Mark McSpadden
"Like social reentry, we need to find ways to take the awkwardness and fear out of travel reentry."
Quote from Mark McSpadden, vice president of product strategy at American Express Global Business Travel, in an article on PhocusWire this week about customer confidence as travel recovers.
Each Friday, PhocusWire dissects and debates an industry trend or new development covered by PhocusWire that week.
Depending on where you are in the world right now, travel's apparent recovery will feel very different.
The U.S. has been opening up gradually for a few months, with increasing numbers of passengers flying again and, for many, COVID-19 being put in the rearview mirror.

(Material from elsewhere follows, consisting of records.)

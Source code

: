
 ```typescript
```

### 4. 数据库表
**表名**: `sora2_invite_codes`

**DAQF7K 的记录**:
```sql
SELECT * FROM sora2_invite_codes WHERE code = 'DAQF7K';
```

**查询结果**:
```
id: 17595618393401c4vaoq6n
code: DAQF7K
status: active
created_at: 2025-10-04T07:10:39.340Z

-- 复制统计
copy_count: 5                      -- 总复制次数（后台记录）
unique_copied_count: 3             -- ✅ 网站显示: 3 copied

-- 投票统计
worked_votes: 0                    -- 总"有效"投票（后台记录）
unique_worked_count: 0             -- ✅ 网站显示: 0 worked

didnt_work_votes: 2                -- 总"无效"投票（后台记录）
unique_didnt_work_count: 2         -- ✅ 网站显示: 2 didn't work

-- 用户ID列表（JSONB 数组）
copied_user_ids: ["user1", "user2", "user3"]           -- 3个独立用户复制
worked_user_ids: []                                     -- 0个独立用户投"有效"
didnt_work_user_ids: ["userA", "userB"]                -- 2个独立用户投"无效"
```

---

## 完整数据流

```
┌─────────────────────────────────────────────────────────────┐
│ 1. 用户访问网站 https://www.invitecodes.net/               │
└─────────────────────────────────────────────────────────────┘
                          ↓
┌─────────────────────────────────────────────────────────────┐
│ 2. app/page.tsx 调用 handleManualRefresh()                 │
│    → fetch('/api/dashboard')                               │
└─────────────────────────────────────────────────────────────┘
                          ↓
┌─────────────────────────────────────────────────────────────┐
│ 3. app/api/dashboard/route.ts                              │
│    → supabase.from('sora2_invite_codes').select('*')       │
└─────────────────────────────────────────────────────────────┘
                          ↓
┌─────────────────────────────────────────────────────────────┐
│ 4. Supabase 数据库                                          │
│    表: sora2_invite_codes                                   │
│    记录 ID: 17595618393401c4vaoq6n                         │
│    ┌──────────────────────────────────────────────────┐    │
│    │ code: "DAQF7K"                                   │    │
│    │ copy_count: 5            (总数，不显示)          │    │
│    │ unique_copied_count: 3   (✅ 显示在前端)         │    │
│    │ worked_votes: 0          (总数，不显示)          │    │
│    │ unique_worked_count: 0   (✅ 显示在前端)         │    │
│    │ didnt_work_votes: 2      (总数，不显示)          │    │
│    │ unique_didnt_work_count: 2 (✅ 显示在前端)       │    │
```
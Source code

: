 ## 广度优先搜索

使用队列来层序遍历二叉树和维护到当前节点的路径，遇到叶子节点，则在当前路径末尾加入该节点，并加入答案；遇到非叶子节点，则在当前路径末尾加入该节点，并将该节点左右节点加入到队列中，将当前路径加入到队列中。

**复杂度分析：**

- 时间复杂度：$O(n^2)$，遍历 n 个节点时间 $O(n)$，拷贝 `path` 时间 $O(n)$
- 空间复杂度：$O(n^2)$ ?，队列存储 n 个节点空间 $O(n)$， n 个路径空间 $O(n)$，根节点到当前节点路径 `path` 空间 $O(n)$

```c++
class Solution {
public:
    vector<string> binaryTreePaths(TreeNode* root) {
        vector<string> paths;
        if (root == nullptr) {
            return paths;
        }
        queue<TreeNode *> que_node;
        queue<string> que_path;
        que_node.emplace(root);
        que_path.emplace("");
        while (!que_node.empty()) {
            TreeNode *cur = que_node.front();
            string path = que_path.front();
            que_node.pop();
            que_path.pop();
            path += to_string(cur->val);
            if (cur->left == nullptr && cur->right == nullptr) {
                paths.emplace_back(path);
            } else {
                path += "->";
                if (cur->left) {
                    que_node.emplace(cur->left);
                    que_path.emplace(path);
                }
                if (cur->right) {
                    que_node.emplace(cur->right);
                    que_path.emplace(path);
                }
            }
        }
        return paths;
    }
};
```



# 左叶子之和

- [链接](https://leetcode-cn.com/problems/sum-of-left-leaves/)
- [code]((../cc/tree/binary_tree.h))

In Europe the situation is a lot more complicated, inevitably, as countries open their doors to citizens of some countries but not others.
There is a similar pattern of opening and closing borders, lockdowns and other social measures across Asia, too.
The U.K., stubborn as ever to go it alone, is ending its community and travel restrictions just as infection rates soar once more. There are very few nations that have taken such a decision - and certainly not one that has such an influence on the sector, given its important hub status in aviation.
This complicated and sometimes unsettling situation, as the world and the industry hits the 18-month mark with the coronavirus pandemic, is why the supposed "reeentry" (in Mark McSpadden's words) issue is such an important one to consider.
The media will lead their readers and viewers to believe that pent-up demand is widespread, travelers simply cannot wait to get on the road, in the air and sleeping in places that aren't their homes once more.
There are, of course, millions of people who are desperate to do so. But there are many others who are not, who are nervous about their trips, who are anxious about returning to normality.
This is a genuine by-product of a situation that society has not found itself in before, perhaps since the end of widespread military conflicts.
So-called "long COVID" is often framed around the prolonged physical impact of the virus - but there are the mental effects to consider, too.
Travel brands need to ensure that they are aware of the psychological impact that lockdown has had on people and reassure their customers that they recognize that a gung-ho approach to recovery does not marginalize them.
Their customers will remember that attention to detail and the care shown that acknowledges not everyone is a comfortable about the world (hopefully) reopening.